(WORK INSTRUCTION): Wherever the word "most" appears in a line below, that line counts; report the total number of such lines only.

AVAILABLE DATA Block Start

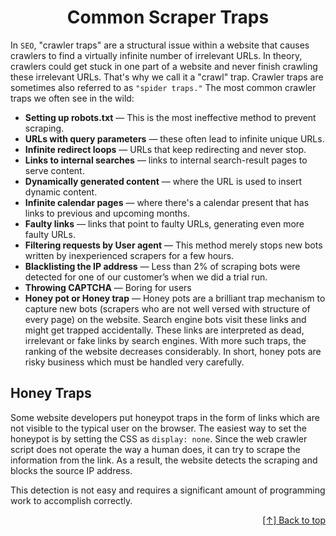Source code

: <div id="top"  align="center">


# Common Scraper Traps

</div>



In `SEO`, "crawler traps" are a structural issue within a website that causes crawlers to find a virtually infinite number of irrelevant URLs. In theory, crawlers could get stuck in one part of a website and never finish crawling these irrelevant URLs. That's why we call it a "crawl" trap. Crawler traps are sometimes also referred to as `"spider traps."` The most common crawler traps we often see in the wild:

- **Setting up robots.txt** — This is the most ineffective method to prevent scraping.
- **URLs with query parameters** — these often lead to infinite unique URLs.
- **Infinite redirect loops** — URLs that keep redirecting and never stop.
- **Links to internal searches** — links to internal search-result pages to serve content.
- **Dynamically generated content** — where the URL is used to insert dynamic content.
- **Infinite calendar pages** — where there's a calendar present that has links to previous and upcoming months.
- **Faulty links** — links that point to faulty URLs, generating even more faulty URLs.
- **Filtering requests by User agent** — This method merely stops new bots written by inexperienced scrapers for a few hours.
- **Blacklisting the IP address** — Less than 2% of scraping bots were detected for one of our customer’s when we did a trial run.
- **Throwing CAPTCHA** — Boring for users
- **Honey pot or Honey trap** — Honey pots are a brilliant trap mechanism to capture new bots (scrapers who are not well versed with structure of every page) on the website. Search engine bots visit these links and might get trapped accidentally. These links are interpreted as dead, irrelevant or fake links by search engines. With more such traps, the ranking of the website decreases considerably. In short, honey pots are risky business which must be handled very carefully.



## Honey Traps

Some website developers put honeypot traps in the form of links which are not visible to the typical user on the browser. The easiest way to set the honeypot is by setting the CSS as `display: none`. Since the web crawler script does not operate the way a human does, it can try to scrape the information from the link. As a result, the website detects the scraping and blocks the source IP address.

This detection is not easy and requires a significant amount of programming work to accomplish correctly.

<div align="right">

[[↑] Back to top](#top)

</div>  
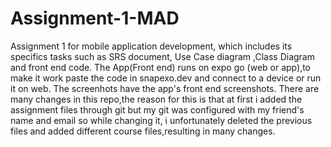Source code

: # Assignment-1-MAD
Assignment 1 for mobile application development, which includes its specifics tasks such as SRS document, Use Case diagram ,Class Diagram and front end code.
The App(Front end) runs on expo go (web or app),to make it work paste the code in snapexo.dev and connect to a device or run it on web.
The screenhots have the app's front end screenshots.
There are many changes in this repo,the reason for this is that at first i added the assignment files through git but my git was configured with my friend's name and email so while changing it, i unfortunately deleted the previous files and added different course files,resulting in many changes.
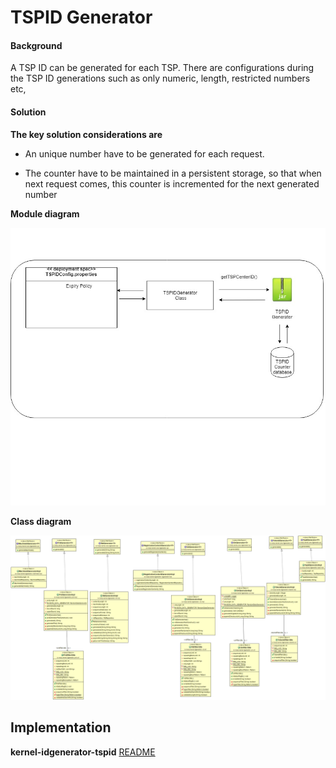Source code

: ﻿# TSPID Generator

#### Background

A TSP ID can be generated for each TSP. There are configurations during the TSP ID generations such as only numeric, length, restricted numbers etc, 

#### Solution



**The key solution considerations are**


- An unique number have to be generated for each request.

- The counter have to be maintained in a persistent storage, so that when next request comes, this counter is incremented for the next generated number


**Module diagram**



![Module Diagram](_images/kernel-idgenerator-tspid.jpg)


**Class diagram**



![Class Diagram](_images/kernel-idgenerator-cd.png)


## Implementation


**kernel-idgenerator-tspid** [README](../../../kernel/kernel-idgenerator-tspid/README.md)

AVAILABLE DATA Block End

(WRITTEN RESPONSE): 2